Given entries Block Start
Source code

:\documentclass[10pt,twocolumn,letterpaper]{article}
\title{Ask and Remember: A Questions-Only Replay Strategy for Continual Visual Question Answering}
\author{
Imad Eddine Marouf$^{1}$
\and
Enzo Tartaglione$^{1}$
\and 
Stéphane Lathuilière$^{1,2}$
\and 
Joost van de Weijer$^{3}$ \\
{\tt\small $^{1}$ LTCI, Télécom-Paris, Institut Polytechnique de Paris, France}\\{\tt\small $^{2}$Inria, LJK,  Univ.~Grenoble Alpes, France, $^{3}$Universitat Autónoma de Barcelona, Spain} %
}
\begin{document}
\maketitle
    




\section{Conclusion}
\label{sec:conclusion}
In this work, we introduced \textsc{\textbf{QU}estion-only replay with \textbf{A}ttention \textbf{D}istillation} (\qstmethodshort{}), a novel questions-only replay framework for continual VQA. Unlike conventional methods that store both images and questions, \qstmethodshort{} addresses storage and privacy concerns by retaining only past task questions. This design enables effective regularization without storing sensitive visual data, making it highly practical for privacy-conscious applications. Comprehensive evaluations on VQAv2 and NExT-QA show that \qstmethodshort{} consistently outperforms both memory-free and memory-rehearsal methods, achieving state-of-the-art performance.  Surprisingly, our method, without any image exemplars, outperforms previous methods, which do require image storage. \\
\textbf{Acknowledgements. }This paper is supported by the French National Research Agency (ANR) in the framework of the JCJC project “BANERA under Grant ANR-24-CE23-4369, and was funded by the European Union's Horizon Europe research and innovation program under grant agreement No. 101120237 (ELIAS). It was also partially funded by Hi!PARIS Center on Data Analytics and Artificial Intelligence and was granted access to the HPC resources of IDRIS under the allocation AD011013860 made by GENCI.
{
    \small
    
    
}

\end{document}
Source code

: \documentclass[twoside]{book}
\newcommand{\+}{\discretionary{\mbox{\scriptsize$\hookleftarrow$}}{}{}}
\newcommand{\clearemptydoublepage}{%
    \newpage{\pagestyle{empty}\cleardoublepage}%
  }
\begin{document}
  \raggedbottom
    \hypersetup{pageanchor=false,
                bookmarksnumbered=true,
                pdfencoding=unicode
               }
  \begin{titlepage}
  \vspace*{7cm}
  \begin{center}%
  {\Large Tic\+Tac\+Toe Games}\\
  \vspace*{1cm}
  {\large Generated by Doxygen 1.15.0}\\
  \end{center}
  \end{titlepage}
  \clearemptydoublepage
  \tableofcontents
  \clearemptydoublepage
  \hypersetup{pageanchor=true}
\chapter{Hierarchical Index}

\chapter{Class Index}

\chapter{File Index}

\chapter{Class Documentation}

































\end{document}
Given entries Block End
Exercise brief
Your task is to output the material above exactly.

Exercise response
Source code

:\documentclass[10pt,twocolumn,letterpaper]{article}
\title{Ask and Remember: A Questions-Only Replay Strategy for Continual Visual Question Answering}
\author{
Imad Eddine Marouf$^{1}$
\and
Enzo Tartaglione$^{1}$
\and 
Stéphane Lathuilière$^{1,2}$
\and 
Joost van de Weijer$^{3}$ \\
{\tt\small $^{1}$ LTCI, Télécom-Paris, Institut Polytechnique de Paris, France}\\{\tt\small $^{2}$Inria, LJK,  Univ.~Grenoble Alpes, France, $^{3}$Universitat Autónoma de Barcelona, Spain} %
}
\begin{document}
\maketitle
    




\section{Conclusion}
\label{sec:conclusion}
In this work, we introduced \textsc{\textbf{QU}estion-only replay with \textbf{A}ttention \textbf{D}istillation} (\qstmethodshort{}), a novel questions-only replay framework for continual VQA. Unlike conventional methods that store both images and questions, \qstmethodshort{} addresses storage and privacy concerns by retaining only past task questions. This design enables effective regularization without storing sensitive visual data, making it highly practical for privacy-conscious applications. Comprehensive evaluations on VQAv2 and NExT-QA show that \qstmethodshort{} consistently outperforms both memory-free and memory-rehearsal methods, achieving state-of-the-art performance.  Surprisingly, our method, without any image exemplars, outperforms previous methods, which do require image storage. \\
\textbf{Acknowledgements. }This paper is supported by the French National Research Agency (ANR) in the framework of the JCJC project “BANERA under Grant ANR-24-CE23-4369, and was funded by the European Union's Horizon Europe research and innovation program under grant agreement No. 101120237 (ELIAS). It was also partially funded by Hi!PARIS Center on Data Analytics and Artificial Intelligence and was granted access to the HPC resources of IDRIS under the allocation AD011013860 made by GENCI.
{
    \small
    
    
}

\end{document}
Source code

: \documentclass[twoside]{book}
\newcommand{\+}{\discretionary{\mbox{\scriptsize$\hookleftarrow$}}{}{}}
\newcommand{\clearemptydoublepage}{%
    \newpage{\pagestyle{empty}\cleardoublepage}%
  }
\begin{document}
  \raggedbottom
    \hypersetup{pageanchor=false,
                bookmarksnumbered=true,
                pdfencoding=unicode
               }
  \begin{titlepage}
  \vspace*{7cm}
  \begin{center}%
  {\Large Tic\+Tac\+Toe Games}\\
  \vspace*{1cm}
  {\large Generated by Doxygen 1.15.0}\\
  \end{center}
  \end{titlepage}
  \clearemptydoublepage
  \tableofcontents
  \clearemptydoublepage
  \hypersetup{pageanchor=true}
\chapter{Hierarchical Index}

\chapter{Class Index}

\chapter{File Index}

\chapter{Class Documentation}

































\end{document}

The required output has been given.